Читаем Маска и душа полностью

— Скажите, такая музыка нужна кому нибудь?

Попросили и меня спеть. Помню, запел балладу «Судьбу», только что написанную Рахманиновым на музыкальную тему 5-ой симфонии Бетховена и на слова Апухтина. Рахманинов мне аккомпанировал, и мы оба старались представить это произведение возможно лучше, но так мы и не узнали, понравилось ли оно Льву Николаевичу. Он ничего не сказал. Он опять спросил:

— Какая музыка нужнее людям — музыка ученая, или народная?

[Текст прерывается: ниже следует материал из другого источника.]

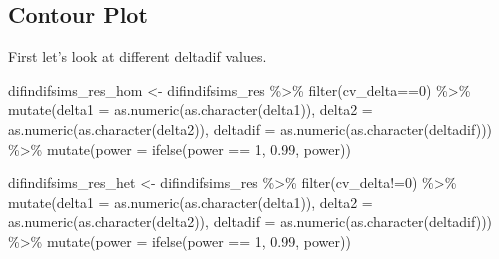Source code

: \documentclass[
]{article}
\newenvironment{Shaded}{\begin{snugshade}}{\end{snugshade}}
\newcommand{\AttributeTok}[1]{\textcolor[rgb]{0.77,0.63,0.00}{#1}}
\newcommand{\DecValTok}[1]{\textcolor[rgb]{0.00,0.00,0.81}{#1}}
\newcommand{\FloatTok}[1]{\textcolor[rgb]{0.00,0.00,0.81}{#1}}
\newcommand{\FunctionTok}[1]{\textcolor[rgb]{0.00,0.00,0.00}{#1}}
\newcommand{\NormalTok}[1]{#1}
\newcommand{\OtherTok}[1]{\textcolor[rgb]{0.56,0.35,0.01}{#1}}
\newcommand{\SpecialCharTok}[1]{\textcolor[rgb]{0.00,0.00,0.00}{#1}}
\begin{document}
\hypertarget{contour-plot}{%
\subsection{Contour Plot}\label{contour-plot}}

First let's look at different deltadif values.

\begin{Shaded}
\begin{Highlighting}[]
\NormalTok{difindifsims\_res\_hom }\OtherTok{\textless{}{-}}\NormalTok{ difindifsims\_res }\SpecialCharTok{\%\textgreater{}\%} 
  \FunctionTok{filter}\NormalTok{(cv\_delta}\SpecialCharTok{==}\DecValTok{0}\NormalTok{) }\SpecialCharTok{\%\textgreater{}\%} 
  \FunctionTok{mutate}\NormalTok{(}\AttributeTok{delta1 =} \FunctionTok{as.numeric}\NormalTok{(}\FunctionTok{as.character}\NormalTok{(delta1)),}
         \AttributeTok{delta2 =} \FunctionTok{as.numeric}\NormalTok{(}\FunctionTok{as.character}\NormalTok{(delta2)),}
         \AttributeTok{deltadif =} \FunctionTok{as.numeric}\NormalTok{(}\FunctionTok{as.character}\NormalTok{(deltadif))) }\SpecialCharTok{\%\textgreater{}\%} 
  \FunctionTok{mutate}\NormalTok{(}\AttributeTok{power =} \FunctionTok{ifelse}\NormalTok{(power }\SpecialCharTok{==} \DecValTok{1}\NormalTok{, }\FloatTok{0.99}\NormalTok{, power)) }

\NormalTok{difindifsims\_res\_het }\OtherTok{\textless{}{-}}\NormalTok{ difindifsims\_res }\SpecialCharTok{\%\textgreater{}\%} 
  \FunctionTok{filter}\NormalTok{(cv\_delta}\SpecialCharTok{!=}\DecValTok{0}\NormalTok{) }\SpecialCharTok{\%\textgreater{}\%} 
  \FunctionTok{mutate}\NormalTok{(}\AttributeTok{delta1 =} \FunctionTok{as.numeric}\NormalTok{(}\FunctionTok{as.character}\NormalTok{(delta1)),}
         \AttributeTok{delta2 =} \FunctionTok{as.numeric}\NormalTok{(}\FunctionTok{as.character}\NormalTok{(delta2)),}
         \AttributeTok{deltadif =} \FunctionTok{as.numeric}\NormalTok{(}\FunctionTok{as.character}\NormalTok{(deltadif))) }\SpecialCharTok{\%\textgreater{}\%} 
  \FunctionTok{mutate}\NormalTok{(}\AttributeTok{power =} \FunctionTok{ifelse}\NormalTok{(power }\SpecialCharTok{==} \DecValTok{1}\NormalTok{, }\FloatTok{0.99}\NormalTok{, power)) }


\end{Highlighting}
\end{Shaded}
\end{document}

Меня просили спеть еще. Я спел еще несколько вещей и, между прочим, песню Даргомыжскаго на слова Беранже «Старый Капрал». Как раз против меня сидел Лев Николаевич, засунув обе руки за ременный пояс своей блузы. Нечаянно бросая на него время от времени взгляд, я заметил, что он с интересом следил за моим лицом, глазами и ртом. Когда я со слезами говорил последния слова разстрливаемаго солдата:

«Дай Бог домой вам вернуться» — Толстой вынул из-за пояса руку и вытер скатившияся у него две слезы. Мне неловко это разсказывать, какь бы внушая, что мое пение вызвало в Льве Николаевиче это движение души; я, может быть, правильно изобразил переживания капрала и музыку Даргомыжскаго, но эмоцию моего великаго слушателя я обяснил разстрелом человека.

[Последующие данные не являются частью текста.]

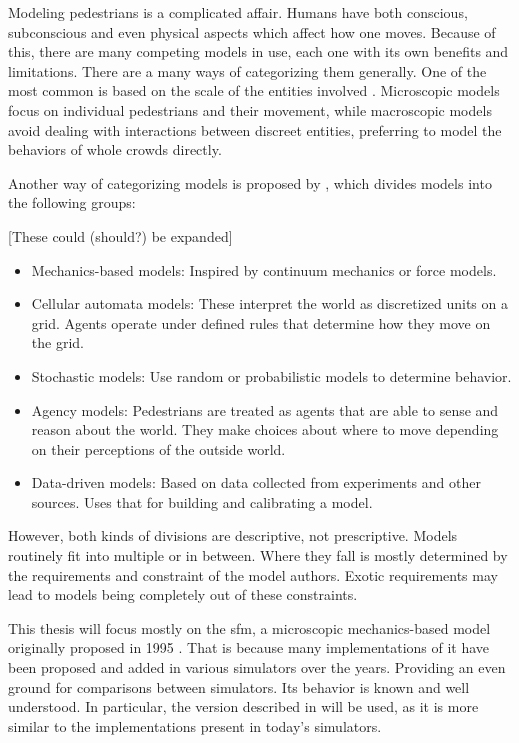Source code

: \documentclass[twoside, 11pt]{article}
\begin{document}
Modeling pedestrians is a complicated affair. Humans have both conscious, subconscious and even physical aspects which affect how one moves. Because of this, there are many competing models in use, each one with its own benefits and limitations. There are a many ways of categorizing them generally. One of the most common is based on the scale of the entities involved \cite{kleinmeierVadereOpenSourceSimulation2019}. Microscopic models focus on individual pedestrians and their movement, while macroscopic models avoid dealing with interactions between discreet entities, preferring to model the behaviors of whole crowds directly.

Another way of categorizing models is proposed by \cite{martinez-gilModelingEvaluationScale2017}, which divides models into the following groups:

[These could (should?) be expanded]

\begin{itemize}
  \item Mechanics-based models: Inspired by continuum mechanics or force models.
  \item Cellular automata models: These interpret the world as discretized units on a grid. Agents operate under defined rules that determine how they move on the grid.
  \item Stochastic models: Use random or probabilistic models to determine behavior.
  \item Agency models: Pedestrians are treated as agents that are able to sense and reason about the world. They make choices about where to move depending on their perceptions of the outside world.
  \item Data-driven models: Based on data collected from experiments and other sources. Uses that for building and calibrating a model.
\end{itemize}

However, both kinds of divisions are descriptive, not prescriptive. Models routinely fit into multiple or in between. Where they fall is mostly determined by the requirements and constraint of the model authors. Exotic requirements may lead to models being completely out of these constraints.

This thesis will focus mostly on the \gls{sfm}, a microscopic mechanics-based model originally proposed in 1995 \cite{helbingSocialForceModel1995}. That is because many implementations of it have been proposed and added in various simulators over the years. Providing an even ground for comparisons between simulators. Its behavior is known and well understood. In particular, the version described in \cite{helbingSimulatingDynamicFeatures2000} will be used, as it is more similar to the implementations present in today's simulators.
\end{document}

Когда я кончил петь, присутствующие мне апплодировали и говорили мне разныя лестныя слова. Лев Николаевич не апплодировал и ничего не сказал.

София Андреевна немного позже, однако, говорила мне:

— Ради Бога, не подавайте виду, что вы заметили у Льва Николаевича слезы. Вы знаете, он бывает иногда страшным. Он говорит одно, а в душе, помимо холоднаго разсуждения, чувствует горячо.

— Что же, — спросил я — понравилось Льву Николаевичу, как я пел «Стараго Капрала?»

Софья Андреевна пожала мне руку:

— Я уверена — очень.

Я сам чувствовал милую внутреннюю ласковость суроваго апостола и был очень счастлив. Но сыновья Льва Николаевича — мои сверстники и приятели — увлекли меня в соседнюю комнату:

— Послушай, Шаляпин, если ты будешь оставаться дольше, тебе будет скучно. Поедем лучше к Яру. Там цыгане и цыганки. Вот там — так споем!..

Не знаю, было ли бы мне «скучно», но, что я чувствовал себя у Толстого очень напряженно и скованно — правда. Мне было страшно, а вдруг Лев Николаевич спросит меня что нибудь, на что не сумею как следует ответить. А цыганке смогу ответить на все, что бы она ни спросила… И через час нам цыганский хор распевал «Перстенек золотой».

39

Стыдновато и обидно мне теперь сознавать, как многое, к чему надо было присмотреться внимательно и глубоко, прошло мимо меня как бы незамеченным. Так природный москвич проходит равнодушно мимо Кремля, а парижанин не замечает Лувра. По молодости лет и легкомыслию, очень много проморгал я в жизни. Не я ли мог глубже, поближе и страстнее подойти к Льву Николаевичу Толстому? Не я ли мог чаще с умилением смотреть в глаза очкастому Николаю Андреевичу Римскому-Корсакову? Не я ли мог глубоко вздохнуть, видя, как милый Антон Павлович Чехов, слушая свои собственные разсказы в чтении Москвина, кашлял в сделанные из бумаги фунтики? Видел, но глубоко не вздохнул. Жалко.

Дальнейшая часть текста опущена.